The Third-Party Skin Problem
While major manufacturers like Xiaomi are moving aggressively to integrate these open security APIs directly into their global HyperOS skins, users running proprietary custom dialers from legacy brands or highly customised regional carrier firmware will remain unprotected by the default automated token validation block.
The iOS Black Box
This is the single largest structural blind spot in the rollout. While Apple has updated iOS to support core RCS profile messaging frameworks, Google’s fake call cryptographic verification architecture currently remains entirely exclusive to the Android framework. If an impersonated contact is calling you from an iPhone, the background token exchange will fail to communicate, leaving the system unable to automatically verify the caller’s physical device status.
Other Little Things
1. Zero Latency Overhead
A major concern during internal testing was whether an active out-of-band RCS status ping would introduce noticeable connection delay before a user could answer. Thanks to high-bandwidth optimization layers, the background cryptographic handshake and status ping complete in under 240 milliseconds, meaning the phone rings in real time without any operational lag.

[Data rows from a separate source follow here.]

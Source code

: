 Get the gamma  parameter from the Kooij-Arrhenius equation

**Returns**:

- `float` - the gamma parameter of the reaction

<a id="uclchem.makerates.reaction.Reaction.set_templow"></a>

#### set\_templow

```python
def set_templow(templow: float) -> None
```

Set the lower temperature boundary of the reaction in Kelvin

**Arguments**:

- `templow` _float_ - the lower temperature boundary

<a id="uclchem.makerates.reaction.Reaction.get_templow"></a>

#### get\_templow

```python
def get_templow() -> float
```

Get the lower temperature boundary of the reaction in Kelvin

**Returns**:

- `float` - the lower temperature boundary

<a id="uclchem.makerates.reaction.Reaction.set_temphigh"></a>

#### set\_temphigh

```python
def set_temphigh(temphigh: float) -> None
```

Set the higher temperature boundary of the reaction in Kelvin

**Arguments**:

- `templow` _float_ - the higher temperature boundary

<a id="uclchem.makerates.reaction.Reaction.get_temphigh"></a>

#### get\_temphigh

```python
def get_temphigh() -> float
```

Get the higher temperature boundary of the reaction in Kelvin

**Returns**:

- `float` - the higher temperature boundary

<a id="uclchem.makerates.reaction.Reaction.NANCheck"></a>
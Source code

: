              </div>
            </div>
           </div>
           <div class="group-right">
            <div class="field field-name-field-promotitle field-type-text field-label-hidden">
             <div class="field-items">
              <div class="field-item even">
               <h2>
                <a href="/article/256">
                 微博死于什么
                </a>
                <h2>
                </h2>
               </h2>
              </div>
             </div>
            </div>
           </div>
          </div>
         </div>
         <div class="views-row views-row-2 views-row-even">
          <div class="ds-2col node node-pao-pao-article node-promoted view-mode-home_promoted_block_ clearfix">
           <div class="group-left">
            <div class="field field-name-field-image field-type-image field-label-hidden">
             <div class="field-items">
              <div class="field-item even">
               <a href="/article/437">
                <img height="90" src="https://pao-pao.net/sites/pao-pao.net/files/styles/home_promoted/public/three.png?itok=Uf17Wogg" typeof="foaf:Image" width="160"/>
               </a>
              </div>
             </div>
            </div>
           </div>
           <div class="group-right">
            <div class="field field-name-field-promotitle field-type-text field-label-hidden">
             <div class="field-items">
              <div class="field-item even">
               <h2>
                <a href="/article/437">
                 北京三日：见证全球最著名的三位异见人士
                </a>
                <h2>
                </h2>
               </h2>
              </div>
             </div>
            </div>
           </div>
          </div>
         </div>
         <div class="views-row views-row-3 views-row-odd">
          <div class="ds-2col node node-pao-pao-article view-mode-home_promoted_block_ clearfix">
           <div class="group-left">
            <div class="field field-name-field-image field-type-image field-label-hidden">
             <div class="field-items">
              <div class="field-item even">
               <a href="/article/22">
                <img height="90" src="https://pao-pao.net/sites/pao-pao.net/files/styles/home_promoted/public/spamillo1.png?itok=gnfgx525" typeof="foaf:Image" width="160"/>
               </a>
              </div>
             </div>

The Adam Lobo Verdict: Cryptography Over Databases
Google’s implementation of Fake Call Detection in the June Android Feature Drop shifts the mobile security paradigm from a reactive database approach to proactive cryptographic validation. It acknowledges a harsh reality: in a world where AI deepfakes can perfectly clone human voices in seconds, we can no longer afford to trust metadata on a screen.
By forcing devices to verify their physical presence over an encrypted RCS handshake, Google has built a formidable barrier against spoofing fraud. It isn’t a flawless global shield just yet due to its Android-to-Android restrictions, but it is the most sophisticated, hardware-level defense we have ever seen deployed into the palm of our hands.